NSW Premier Gladys Berejiklian (Image: AAP/Mick Tsikas)

A professional counterpart of mine was fond of explaining his philosophy of management: “Workers respect what managers inspect.”

He was wrong. The only emotions his workers felt were fear and loathing. Nevertheless those sentiments will get you a form of compliance — for a while.

There’s not much different in the way various Australian governments have been trying to to manage us, the people, in the pandemic.  It has been a consistently solid mix of patronage and punishment.

This is not surprising. Conventional corporate management theory — predominant since corporations became a thing, and turbo-charged once “human resources” had been elevated to a science — has always dictated that people cannot be trusted to behave otherwise than self-interestedly unless appropriately motivated by reward and consequences.
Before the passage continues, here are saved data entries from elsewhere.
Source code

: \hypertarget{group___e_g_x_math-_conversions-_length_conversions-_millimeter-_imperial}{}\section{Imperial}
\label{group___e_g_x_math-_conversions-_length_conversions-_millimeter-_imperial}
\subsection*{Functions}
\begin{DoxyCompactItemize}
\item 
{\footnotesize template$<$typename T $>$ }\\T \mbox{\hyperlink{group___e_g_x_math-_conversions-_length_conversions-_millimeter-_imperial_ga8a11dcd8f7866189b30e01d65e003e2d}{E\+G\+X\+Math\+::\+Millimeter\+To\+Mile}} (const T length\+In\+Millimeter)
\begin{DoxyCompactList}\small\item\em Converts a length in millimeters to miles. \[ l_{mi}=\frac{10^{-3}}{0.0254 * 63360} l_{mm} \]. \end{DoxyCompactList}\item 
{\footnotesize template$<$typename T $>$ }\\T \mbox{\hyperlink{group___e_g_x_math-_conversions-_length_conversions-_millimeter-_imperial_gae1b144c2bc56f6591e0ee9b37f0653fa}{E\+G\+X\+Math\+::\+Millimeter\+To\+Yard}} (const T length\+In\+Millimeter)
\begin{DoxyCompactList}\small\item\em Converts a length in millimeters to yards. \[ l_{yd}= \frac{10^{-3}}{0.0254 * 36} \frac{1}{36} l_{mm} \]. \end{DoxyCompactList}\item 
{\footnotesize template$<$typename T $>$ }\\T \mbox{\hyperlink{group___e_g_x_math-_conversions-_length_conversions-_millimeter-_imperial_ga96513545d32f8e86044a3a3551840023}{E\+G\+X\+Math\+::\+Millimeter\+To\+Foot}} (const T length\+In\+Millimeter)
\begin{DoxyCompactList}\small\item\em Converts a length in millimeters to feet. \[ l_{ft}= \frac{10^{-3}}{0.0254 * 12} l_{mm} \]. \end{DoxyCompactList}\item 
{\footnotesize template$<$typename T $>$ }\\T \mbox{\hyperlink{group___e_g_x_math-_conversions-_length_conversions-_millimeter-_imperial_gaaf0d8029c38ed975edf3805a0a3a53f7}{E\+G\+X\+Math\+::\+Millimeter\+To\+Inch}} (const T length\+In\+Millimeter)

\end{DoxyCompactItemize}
Because the political class and the modern public service are indistinguishable from the management tier of private enterprise (as they comprise the same people moving seamlessly back and forth), quite naturally the underlying Hobbesian assumption — that we are all, at heart, dickheads — has permeated policy making and, more importantly, how government behaves on the rare occasions when it is forced to actually do something.

COVID-19 is one of those occasions, although Prime Minister Scott Morrison is proving adept at exploiting the quirks of our federal system to shove almost all the burden of action on to the states.

Premiers manage by instinct and appetite

The state premiers are, to a man and woman, managerial by instinct and appetite. They manage us non-stop, alternately congratulating us for being good girls and boys by “following the rules” and threatening us with ever-expanding penal consequences if we don’t keep it up.

Like perpetually exasperated parents, our leaders wag their fingers and pat our heads. Every now and then Morrison comes in over the top for some performative uber-dadding, as when he berated us for panic-buying (“Stop it!”) or for not caring as much about the lives of old people as he does.  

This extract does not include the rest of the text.